Exploring Estimation of Evaporation in Dry Climates Using a Class ‘A’ Evaporation PanFarai Malvern Simba*, Alois Matorevhu, David Chikodzi and Talent Murwendo
Department of Physics, Geography and Environmental Science, Great Zimbabwe University, Zimbabwe
- *Corresponding Author:
- Farai Malvern Simba
Department of Physics
Geography and Environmental Science
Great Zimbabwe University, Zimbabwe
E-mail: [email protected]
Received August 19, 2013; Accepted September 16, 2013; Published September 27, 2013
Citation: Simba FM, Matorevhu A, Chikodzi D, Murwendo T (2013) Exploring Estimation of Evaporation in Dry Climates Using a Class ‘A’ Evaporation Pan. Irrigat Drainage Sys Eng 2:109. doi:10.4172/2168-9768.1000109
Copyright: © 2013 Simba FM, et al. This is an open-access article distributed under the terms of the Creative Commons Attribution License, which permits unrestricted use, distribution, and reproduction in any medium, provided the original author and source are credited.

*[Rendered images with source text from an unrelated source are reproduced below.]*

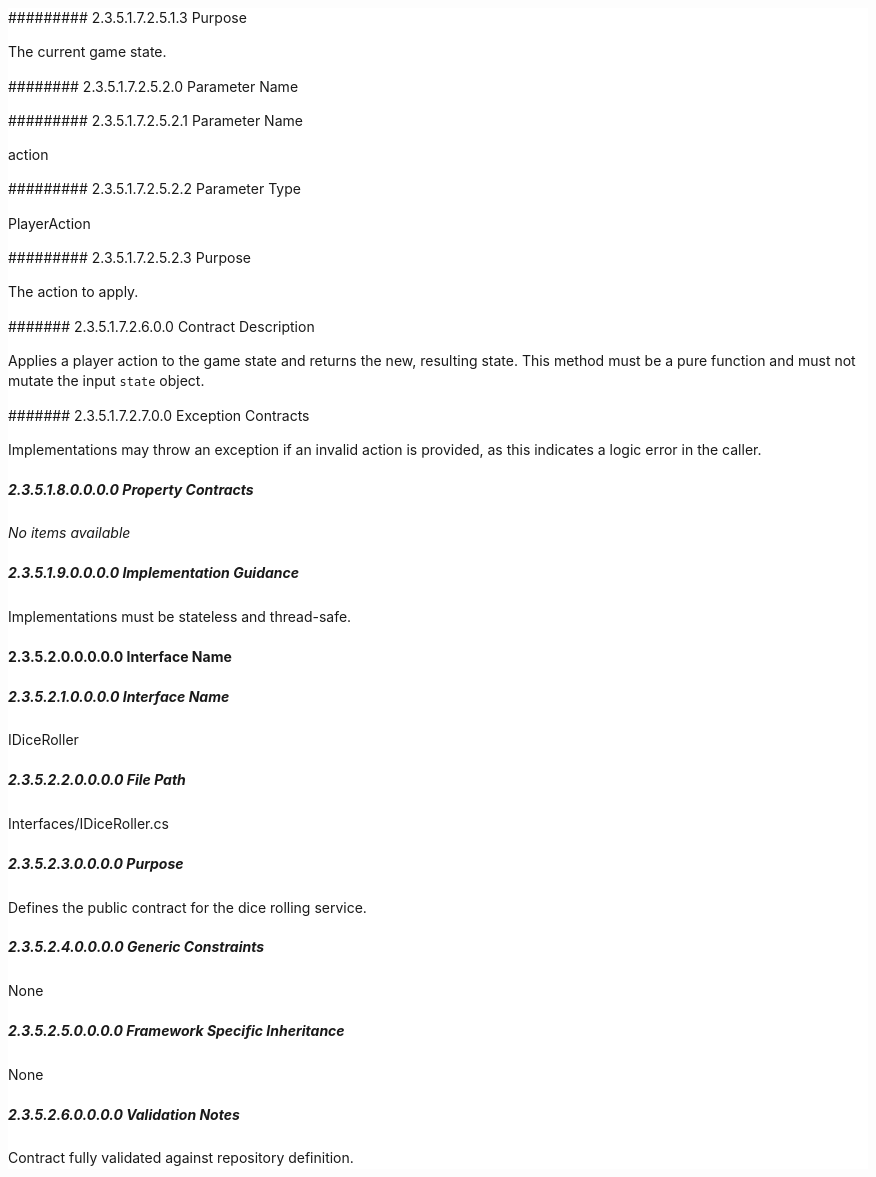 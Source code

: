 ######### 2.3.5.1.7.2.5.1.3 Purpose

The current game state.

######## 2.3.5.1.7.2.5.2.0 Parameter Name

######### 2.3.5.1.7.2.5.2.1 Parameter Name

action

######### 2.3.5.1.7.2.5.2.2 Parameter Type

PlayerAction

######### 2.3.5.1.7.2.5.2.3 Purpose

The action to apply.

####### 2.3.5.1.7.2.6.0.0 Contract Description

Applies a player action to the game state and returns the new, resulting state. This method must be a pure function and must not mutate the input `state` object.

####### 2.3.5.1.7.2.7.0.0 Exception Contracts

Implementations may throw an exception if an invalid action is provided, as this indicates a logic error in the caller.

##### 2.3.5.1.8.0.0.0.0 Property Contracts

*No items available*

##### 2.3.5.1.9.0.0.0.0 Implementation Guidance

Implementations must be stateless and thread-safe.

#### 2.3.5.2.0.0.0.0.0 Interface Name

##### 2.3.5.2.1.0.0.0.0 Interface Name

IDiceRoller

##### 2.3.5.2.2.0.0.0.0 File Path

Interfaces/IDiceRoller.cs

##### 2.3.5.2.3.0.0.0.0 Purpose

Defines the public contract for the dice rolling service.

##### 2.3.5.2.4.0.0.0.0 Generic Constraints

None

##### 2.3.5.2.5.0.0.0.0 Framework Specific Inheritance

None

##### 2.3.5.2.6.0.0.0.0 Validation Notes

Contract fully validated against repository definition.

The rate of evaporation in dry climates is a concern and needs to be assessed and quantified for planning in water management activities. The main objective of the study was to investigate evaporation rate of a bare ground in Masvingo district in Zimbabwe using a class ‘A’ evaporation pan. Specific objectives include calibrating the pan using the FAO-Penman Monteith (P-M) method and obtaining typical evaporation rates for the area which could be extended to represent areas of relatively similar climates. To achieve these objectives an evaporation pan was installed on a wooden grid platform near a weather station that recorded wind speed, air temperature, humidity, maximum and minimum temperatures. Considering fetch dimensions the pan results were correlated against P-M method results to give pan calibration coefficient and the slope of the curve gave a Kpan of 0.91 and changes in water depths with respect to pan dimensions gave average evaporation rates of 5.1 mm/day at mean maximum temperature of 24.9°C. The evaporation rates obtained were not sustainable in the long term if water harnessing and conservation strategies are not employed.